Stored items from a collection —
______________________________

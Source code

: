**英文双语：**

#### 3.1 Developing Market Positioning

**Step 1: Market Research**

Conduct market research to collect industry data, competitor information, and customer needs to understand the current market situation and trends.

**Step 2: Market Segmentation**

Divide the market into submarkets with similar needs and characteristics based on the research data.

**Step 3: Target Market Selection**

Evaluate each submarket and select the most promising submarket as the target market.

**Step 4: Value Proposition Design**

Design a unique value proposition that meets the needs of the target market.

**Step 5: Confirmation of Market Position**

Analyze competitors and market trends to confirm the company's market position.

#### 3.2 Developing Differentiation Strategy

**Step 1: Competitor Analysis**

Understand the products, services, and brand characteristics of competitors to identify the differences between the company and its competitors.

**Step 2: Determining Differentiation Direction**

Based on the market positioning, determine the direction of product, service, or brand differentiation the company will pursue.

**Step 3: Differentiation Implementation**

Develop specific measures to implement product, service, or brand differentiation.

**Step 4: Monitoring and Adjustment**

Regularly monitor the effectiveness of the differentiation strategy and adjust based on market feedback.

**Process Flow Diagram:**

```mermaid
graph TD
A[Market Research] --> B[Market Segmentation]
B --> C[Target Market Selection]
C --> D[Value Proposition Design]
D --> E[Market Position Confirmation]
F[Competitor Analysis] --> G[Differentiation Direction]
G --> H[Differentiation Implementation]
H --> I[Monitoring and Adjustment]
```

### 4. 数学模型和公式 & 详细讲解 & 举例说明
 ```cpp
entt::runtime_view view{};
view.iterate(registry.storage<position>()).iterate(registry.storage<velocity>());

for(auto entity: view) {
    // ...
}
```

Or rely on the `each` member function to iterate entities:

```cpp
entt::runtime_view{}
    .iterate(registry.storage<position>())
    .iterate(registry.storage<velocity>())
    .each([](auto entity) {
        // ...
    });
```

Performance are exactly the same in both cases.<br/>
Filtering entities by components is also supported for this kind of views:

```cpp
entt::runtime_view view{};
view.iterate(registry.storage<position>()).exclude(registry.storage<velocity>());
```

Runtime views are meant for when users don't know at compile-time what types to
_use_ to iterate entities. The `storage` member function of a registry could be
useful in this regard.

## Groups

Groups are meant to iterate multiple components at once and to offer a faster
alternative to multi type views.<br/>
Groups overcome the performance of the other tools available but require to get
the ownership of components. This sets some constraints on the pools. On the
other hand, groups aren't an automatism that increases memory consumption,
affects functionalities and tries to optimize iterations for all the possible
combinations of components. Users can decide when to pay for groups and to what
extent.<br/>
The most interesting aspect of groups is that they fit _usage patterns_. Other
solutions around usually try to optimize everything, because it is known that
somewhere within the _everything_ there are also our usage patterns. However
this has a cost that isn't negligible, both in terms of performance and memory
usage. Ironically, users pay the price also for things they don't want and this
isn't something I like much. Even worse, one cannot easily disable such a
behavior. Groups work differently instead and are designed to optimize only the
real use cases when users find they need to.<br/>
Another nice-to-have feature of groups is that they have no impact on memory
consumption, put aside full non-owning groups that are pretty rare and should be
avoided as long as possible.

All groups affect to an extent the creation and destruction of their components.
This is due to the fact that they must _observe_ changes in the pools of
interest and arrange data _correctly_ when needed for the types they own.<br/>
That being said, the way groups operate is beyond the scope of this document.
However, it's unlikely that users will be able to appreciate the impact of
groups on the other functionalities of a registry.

______________________________

Your objective —
Lines after the one containing "2: Market Segmentation**" are not wanted; repeat exactly each line above from the first up to and including it.

Answer to this exercise —
Source code

:**英文双语：**

#### 3.1 Developing Market Positioning

**Step 1: Market Research**

Conduct market research to collect industry data, competitor information, and customer needs to understand the current market situation and trends.

**Step 2: Market Segmentation**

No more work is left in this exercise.